Bangke, nyampah mulu heran!
Rasanya, mulut Denta hendak anjlok ke lantai, melihat lokernya yang sudah penuh oleh coklat, kado dan bunga mawar. Rasanya dia siap mengumpat, karena saking banyak dan penuhnya, barang-barang itu terjatuh, dan tercecer di lantai, saat Denta membuka loker, hendak mencari seragam ganti. Tadi pagi udah gue masukin tas loh, ini ngapa masih ada lagi, buset dah. Bahkan Denta heran, apa para pengirim coklat dan kado ini tidak menyayangkan uang jajan mereka? Kan, lumayan buat fotocopy tugas atau nongkrong sama temen.
Denta berjongkok dengan wajah bersungut, memunguti coklat-coklat yang berserakan di lantai itu dengan tidak sabaran. Sekali lagi, Denta mendengus sebal. Pinggangnya terasa akan rontok, karna pelajaran olahraga di lapangan. Dan sekarang, dia masih memiliki kesibukan untuk ini. Benar-benar, sial.
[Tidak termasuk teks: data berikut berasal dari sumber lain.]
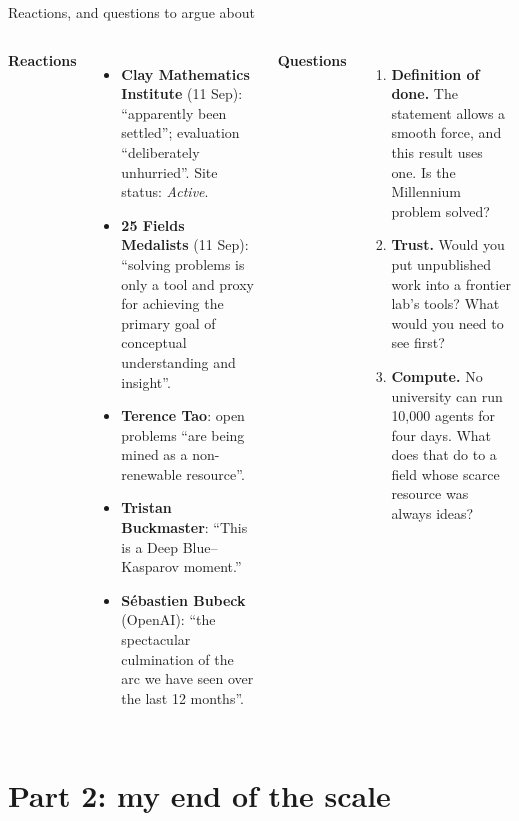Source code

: \documentclass[aspectratio=169, 10pt]{beamer}
\newcommand{\q}[1]{``#1''}
\begin{document}
\begin{frame}{Reactions, and questions to argue about}
  \small
  \begin{columns}[t]
    \textbf{Reactions}
    \begin{itemize}
      \item \textbf{Clay Mathematics Institute} (11 Sep): \q{apparently been
        settled}; evaluation \q{deliberately unhurried}. Site status: \emph{Active}.
      \item \textbf{25 Fields Medalists} (11 Sep): \q{solving problems is only
        a tool and proxy for achieving the primary goal of conceptual
        understanding and insight}.
      \item \textbf{Terence Tao}: open problems \q{are being mined as a
        non-renewable resource}.
      \item \textbf{Tristan Buckmaster}: \q{This is a Deep Blue--Kasparov
        moment.}
      \item \textbf{Sébastien Bubeck} (OpenAI): \q{the spectacular culmination
        of the arc we have seen over the last 12 months}.
    \end{itemize}
    \textbf{Questions}
    \begin{enumerate}
      \item \textbf{Definition of done.} The statement allows a smooth force,
        and this result uses one. Is the Millennium problem solved?
      \item \textbf{Trust.} Would you put unpublished work into a frontier
        lab's tools? What would you need to see first?
      \item \textbf{Compute.} No university can run 10,000 agents for four
        days. What does that do to a field whose scarce resource was always
        ideas?
    \end{enumerate}
  \end{columns}
\end{frame}

\section{Part 2: my end of the scale}
\end{document}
"Dapet coklat lagi, Nta?" tanya seorang cewek dari belakang Denta.
Denta mengangguk singkat.
"Cih, berasa ulang tahun tiap hari dong lo?" celoteh gadis itu dengan kekehan.
"Ivon mana?" tanya Denta, sambil menutup lokernya. Tak ketinggalan, di tangannya memeluk seragamnya.
"Di kantin. Gue mau kesana, nyusulin dia. Lo mau ikut gak?"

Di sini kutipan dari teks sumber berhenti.